The legislation will languish unless the Texas Democrats return to the state before the 30-day special session called by GOP Gov. Greg Abbott ends. Abbott has threatened to arrest the state lawmakers once they return, according to the Associated Press.
Texas is among several states that have enacted laws restricting voter access, which comes in the wake of former President Donald Trump's repeated false claims that the 2020 election was stolen through widespread voter fraud. The Democrats' departure only furthers the state and national debates over voting rights.
Among the proposals included in the bill passed Tuesday are a ban on drive-through voting, limits on 24-hour voting options and new identification requirements for absentee voters. The bill would also prohibit local officials from sending out absentee voting applications to voters not eligible to vote by mail.
Democrats argued that the bill proposed by GOP senators was an attack on voting rights meant to suppress voter turnout.

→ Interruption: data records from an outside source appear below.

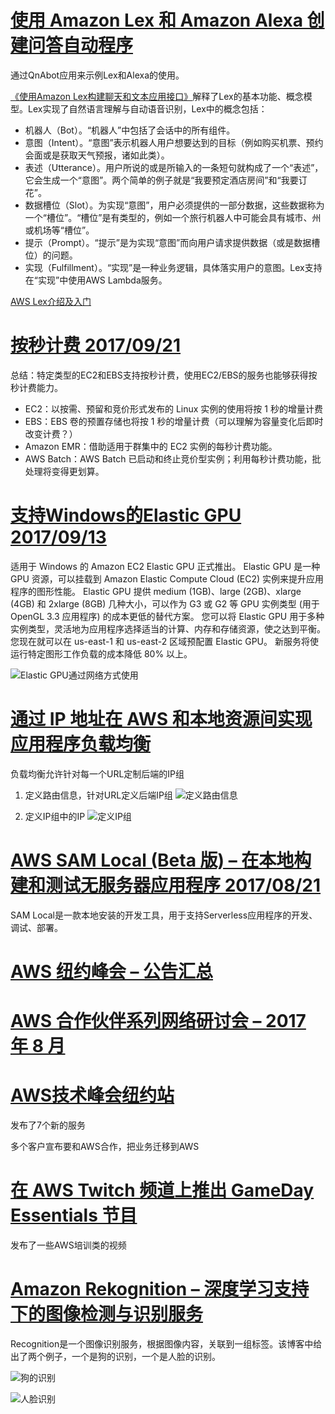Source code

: # [使用 Amazon Lex 和 Amazon Alexa 创建问答自动程序](https://aws.amazon.com/cn/blogs/china/creating-a-question-and-answer-bot-with-amazon-lex-and-amazon-alexa/)

通过QnAbot应用来示例Lex和Alexa的使用。

[《使用Amazon Lex构建聊天和文本应用接口》](http://www.infoq.com/cn/news/2016/12/AWS-LEX-BOT)解释了Lex的基本功能、概念模型。Lex实现了自然语言理解与自动语音识别，Lex中的概念包括：

- 机器人（Bot）。“机器人”中包括了会话中的所有组件。
- 意图（Intent）。“意图”表示机器人用户想要达到的目标（例如购买机票、预约会面或是获取天气预报，诸如此类）。
- 表述（Utterance）。用户所说的或是所输入的一条短句就构成了一个“表述”，它会生成一个“意图”。两个简单的例子就是“我要预定酒店房间”和“我要订花”。
- 数据槽位（Slot）。为实现“意图”，用户必须提供的一部分数据，这些数据称为一个“槽位”。“槽位”是有类型的，例如一个旅行机器人中可能会具有城市、州或机场等“槽位”。
- 提示（Prompt）。“提示”是为实现“意图”而向用户请求提供数据（或是数据槽位）的问题。
- 实现（Fulfillment）。“实现”是一种业务逻辑，具体落实用户的意图。Lex支持在“实现”中使用AWS Lambda服务。

[AWS Lex介绍及入门](https://docs.aws.amazon.com/zh_cn/lex/latest/dg/what-is.html)

# [按秒计费 2017/09/21](https://aws.amazon.com/cn/blogs/china/new-per-second-billing-for-ec2-instances-and-ebs-volumes/)

总结：特定类型的EC2和EBS支持按秒计费，使用EC2/EBS的服务也能够获得按秒计费能力。

- EC2：以按需、预留和竞价形式发布的 Linux 实例的使用将按 1 秒的增量计费
- EBS：EBS 卷的预置存储也将按 1 秒的增量计费（可以理解为容量变化后即时改变计费？）
- Amazon EMR：借助适用于群集中的 EC2 实例的每秒计费功能。
- AWS Batch：AWS Batch 已启动和终止竞价型实例；利用每秒计费功能，批处理将变得更划算。

# [支持Windows的Elastic GPU 2017/09/13](https://aws.amazon.com/cn/blogs/china/new-ec2-elastic-gpus-for-windows/)

适用于 Windows 的 Amazon EC2 Elastic GPU 正式推出。
Elastic GPU 是一种 GPU 资源，可以挂载到 Amazon Elastic Compute Cloud (EC2) 实例来提升应用程序的图形性能。
Elastic GPU 提供 medium (1GB)、large (2GB)、xlarge (4GB) 和 2xlarge (8GB) 几种大小，可以作为 G3 或 G2 等 GPU 实例类型 (用于 OpenGL 3.3 应用程序) 的成本更低的替代方案。
您可以将 Elastic GPU 用于多种实例类型，灵活地为应用程序选择适当的计算、内存和存储资源，使之达到平衡。
您现在就可以在 us-east-1 和 us-east-2 区域预配置 Elastic GPU。
新服务将使运行特定图形工作负载的成本降低 80% 以上。

![Elastic GPU通过网络方式使用](img/elastic-gpu-diagram.png)

# [通过 IP 地址在 AWS 和本地资源间实现应用程序负载均衡](https://aws.amazon.com/cn/blogs/china/new-application-load-balancing-via-ip-address-to-aws-on-premises-resources/)

负载均衡允许针对每一个URL定制后端的IP组

1. 定义路由信息，针对URL定义后端IP组
![定义路由信息](img/alb_create_target_group_ip_1.png)

2. 定义IP组中的IP
![定义IP组](img/alb_add_ip_targets_2.png)

# [AWS SAM Local (Beta 版) – 在本地构建和测试无服务器应用程序 2017/08/21](https://aws.amazon.com/cn/blogs/china/new-aws-sam-local-beta-build-and-test-serverless-applications-locally/)

SAM Local是一款本地安装的开发工具，用于支持Serverless应用程序的开发、调试、部署。

# [AWS 纽约峰会 – 公告汇总](https://aws.amazon.com/cn/blogs/china/aws-new-york-summit-announcement-summary/)

# [AWS 合作伙伴系列网络研讨会 – 2017 年 8 月](https://aws.amazon.com/cn/blogs/china/aws-partner-series-webinar-august-2017/)

# [AWS技术峰会纽约站](https://aws.amazon.com/cn/blogs/china/aws-technology-summit-new-york-station/)

发布了7个新的服务

多个客户宣布要和AWS合作，把业务迁移到AWS

# [在 AWS Twitch 频道上推出 GameDay Essentials 节目](https://aws.amazon.com/cn/blogs/china/game-day-essentials-show-on-twitch/)

发布了一些AWS培训类的视频

# [Amazon Rekognition – 深度学习支持下的图像检测与识别服务](https://aws.amazon.com/cn/blogs/china/amazon-rekognition/)

Recognition是一个图像识别服务，根据图像内容，关联到一组标签。该博客中给出了两个例子，一个是狗的识别，一个是人脸的识别。

![狗的识别](img/aws-rekognition-1214-2.jpg)

![人脸识别](img/aws-rekognition-1214-3.jpg)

"They wouldn't be doing this if they didn't think it would have a negative outcome, particularly for Brown and Black voters in the state of Texas, and in the other states that are doing similar style legislation," said Rep. Marc Veasey, one of the Democrats who fled, in a statement Tuesday.
However, Republicans maintain the law would secure the elections process, even dubbing it as the "Texas election integrity bill."
"This bill is about making it both easy to vote and harder to cheat," said Sen. Bryan Hughes, the author of the bill, the Texas Tribune reported Tuesday.
Hughes blamed the backlash about his bill on a "horrible, misleading, false national debate coming out of Washington," according to the Tribune.
The Texas Democrats said they fled to the nation's capital to pressure Congress to pass voting rights legislation, such as the For The People Act, amid efforts by Republican-led state legislatures around the nation to reform voting rules.
"We also know that we are living on borrowed time in Texas, and we can't stay here indefinitely to run out the clock to stop Republicans' anti-voter attacks," Rep. Rhetta Bowers, another Democrat who fled, said in a statement Tuesday. "That's why we need Congress to act now to pass the For the People Act. Texas Democrats will do everything in our power to fight back. But we need Congress to act now."
Vice President Kamala Harris met with the Texas Democrats on Tuesday, and Sen. Joe Manchin, D-W.Va., is expected to meet with them as well. Manchin did not answer Tuesday when asked if he would support a carve-out in the Senate filibuster to pass voting rights legislation. He has previously opposed changes to the filibuster.
President Joe Biden on Tuesday also delivered a major speech in Philadelphia that condemned his predecessor's "Big Lie" about a stolen election. The president called on Congress to pass the For The People Act and restore the Voting Rights Act.
More than 150 companies, including Amazon, Target and PepsiCo, also backed updating the Voting Rights Act in a new letter released Wednesday, NBC News reported.